I find it amusing, the fact that we behave (and portray ourselves) differently with different sets of people. We take on different roles based on our interest, our image in a specific circle, the situation or (mostly) on the guidelines of our beloved society. Picturing my well-mannered father sitting and cursing with his college friends brings on a wide grin. But all this multiple-personality role-play is something we take in our stride, it is something we grin and bear or we simply do not play at all. What all of this does not do is tear you apart. But there is something that does tear you apart, makes you numb, creates illusions, and causes nightmares…

And that is when your heart and your mind are completely out of sync.

In sync is good, in sync is awesome. In sync makes all decisions so easy and for someone with a strict no-regrets policy, in sync makes life a bed of roses. And when they do behave a little out of tune, I have found it better to follow the heart. After all, it controls the damn emotions and those are the main culprits which cause regrets over things that you really had no control over. A few thousand bucks are nothing compared to a happy day spend with friends and family. Even a hundred thousand bucks… Nah, here the mind takes control!

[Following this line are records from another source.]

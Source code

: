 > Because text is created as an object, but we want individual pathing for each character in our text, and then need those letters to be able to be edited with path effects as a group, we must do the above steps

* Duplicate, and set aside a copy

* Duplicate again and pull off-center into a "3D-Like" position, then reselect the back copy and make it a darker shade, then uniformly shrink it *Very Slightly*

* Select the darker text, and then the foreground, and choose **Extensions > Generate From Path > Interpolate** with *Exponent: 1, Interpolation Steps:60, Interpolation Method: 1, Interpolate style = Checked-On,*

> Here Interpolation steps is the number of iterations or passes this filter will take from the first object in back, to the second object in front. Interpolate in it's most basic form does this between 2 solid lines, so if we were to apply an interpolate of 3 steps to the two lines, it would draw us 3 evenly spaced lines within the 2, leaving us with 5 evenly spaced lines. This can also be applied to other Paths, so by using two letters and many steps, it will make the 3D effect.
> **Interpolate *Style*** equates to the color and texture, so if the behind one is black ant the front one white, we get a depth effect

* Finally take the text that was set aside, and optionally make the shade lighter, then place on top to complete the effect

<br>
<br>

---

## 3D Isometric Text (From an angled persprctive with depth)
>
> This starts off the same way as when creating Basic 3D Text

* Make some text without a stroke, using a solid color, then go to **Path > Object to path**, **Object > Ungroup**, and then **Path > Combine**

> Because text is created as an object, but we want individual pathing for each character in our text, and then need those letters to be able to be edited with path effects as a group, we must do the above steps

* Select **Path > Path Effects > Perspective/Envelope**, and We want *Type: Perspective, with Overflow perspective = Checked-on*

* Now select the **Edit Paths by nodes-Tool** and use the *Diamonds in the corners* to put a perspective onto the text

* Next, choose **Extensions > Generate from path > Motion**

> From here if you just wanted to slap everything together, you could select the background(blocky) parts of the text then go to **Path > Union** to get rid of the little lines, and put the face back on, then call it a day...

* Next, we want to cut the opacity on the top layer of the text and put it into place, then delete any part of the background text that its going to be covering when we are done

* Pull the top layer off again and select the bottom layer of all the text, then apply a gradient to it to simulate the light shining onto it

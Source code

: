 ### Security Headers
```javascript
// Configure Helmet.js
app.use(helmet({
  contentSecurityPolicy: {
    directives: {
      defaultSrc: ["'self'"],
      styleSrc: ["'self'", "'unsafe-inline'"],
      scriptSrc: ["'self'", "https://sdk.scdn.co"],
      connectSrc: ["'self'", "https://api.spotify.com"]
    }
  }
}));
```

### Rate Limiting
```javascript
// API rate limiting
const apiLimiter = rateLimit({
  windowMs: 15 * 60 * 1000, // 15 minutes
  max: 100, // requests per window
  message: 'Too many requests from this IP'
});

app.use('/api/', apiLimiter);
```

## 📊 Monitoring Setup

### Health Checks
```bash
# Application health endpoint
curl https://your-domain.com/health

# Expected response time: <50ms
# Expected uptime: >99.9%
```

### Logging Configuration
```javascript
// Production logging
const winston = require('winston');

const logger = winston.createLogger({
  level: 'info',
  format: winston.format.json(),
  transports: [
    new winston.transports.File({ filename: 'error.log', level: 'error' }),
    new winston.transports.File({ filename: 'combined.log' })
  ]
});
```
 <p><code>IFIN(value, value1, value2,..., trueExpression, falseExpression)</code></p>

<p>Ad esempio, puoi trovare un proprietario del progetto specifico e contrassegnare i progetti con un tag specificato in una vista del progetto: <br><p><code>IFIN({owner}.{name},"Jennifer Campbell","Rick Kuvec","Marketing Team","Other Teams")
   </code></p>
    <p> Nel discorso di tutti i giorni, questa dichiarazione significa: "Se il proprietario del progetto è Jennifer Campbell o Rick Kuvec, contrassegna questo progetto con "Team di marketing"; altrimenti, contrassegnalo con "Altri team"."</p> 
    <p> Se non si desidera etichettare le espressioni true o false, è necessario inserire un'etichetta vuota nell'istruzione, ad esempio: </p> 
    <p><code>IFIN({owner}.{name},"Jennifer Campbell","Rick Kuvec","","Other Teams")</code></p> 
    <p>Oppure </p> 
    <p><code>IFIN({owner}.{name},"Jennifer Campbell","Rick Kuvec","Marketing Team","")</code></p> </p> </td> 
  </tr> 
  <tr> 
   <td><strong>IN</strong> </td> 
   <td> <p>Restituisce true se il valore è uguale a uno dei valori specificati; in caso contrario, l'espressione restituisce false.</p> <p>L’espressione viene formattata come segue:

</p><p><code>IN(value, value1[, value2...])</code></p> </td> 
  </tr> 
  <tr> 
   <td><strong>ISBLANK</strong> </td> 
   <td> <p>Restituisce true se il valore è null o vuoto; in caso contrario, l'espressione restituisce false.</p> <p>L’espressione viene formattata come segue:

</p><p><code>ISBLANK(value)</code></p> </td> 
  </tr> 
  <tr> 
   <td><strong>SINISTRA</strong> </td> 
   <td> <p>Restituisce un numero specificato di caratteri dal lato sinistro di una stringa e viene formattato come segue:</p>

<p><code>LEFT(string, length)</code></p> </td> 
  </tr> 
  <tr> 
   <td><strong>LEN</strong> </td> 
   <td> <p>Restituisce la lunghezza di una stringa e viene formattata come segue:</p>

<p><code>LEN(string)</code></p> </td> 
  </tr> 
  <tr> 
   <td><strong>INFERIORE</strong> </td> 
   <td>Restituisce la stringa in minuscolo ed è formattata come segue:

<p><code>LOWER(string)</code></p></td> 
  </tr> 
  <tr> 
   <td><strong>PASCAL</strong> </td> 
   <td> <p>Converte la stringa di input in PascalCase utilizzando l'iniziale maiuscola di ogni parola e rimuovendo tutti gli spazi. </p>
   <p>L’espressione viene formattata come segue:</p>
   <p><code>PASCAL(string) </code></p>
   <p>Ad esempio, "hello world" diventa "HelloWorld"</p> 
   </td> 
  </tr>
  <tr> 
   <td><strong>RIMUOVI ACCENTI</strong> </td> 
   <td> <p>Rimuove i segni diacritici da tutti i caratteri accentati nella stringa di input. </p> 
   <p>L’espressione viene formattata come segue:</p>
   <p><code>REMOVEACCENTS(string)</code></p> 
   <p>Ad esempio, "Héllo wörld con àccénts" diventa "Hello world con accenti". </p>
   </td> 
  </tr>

So you either follow your heart or your mind (rarely in my case) or both of them and life is not so bad. But what when the “completely” out of sync scenario plays out? It’s not pretty to say the least.

Mind it, it won’t really make a difference either ways and regrets would not haunt forever but the equal pull from both sides does make you go through hell until a decision is made and acted upon. The acted upon part being more important as you keep swinging between decisions till it is done with. External factors like parents or wife can help or worsen the situation. Hmmm, not really, coz you agree with them one moment, disagree in the next.

The only solution I guess is to close your eyes and cut the red wire, either the bomb will go off or won’t. Either ways, you pick up your baggage and carry on, in this life or beyond.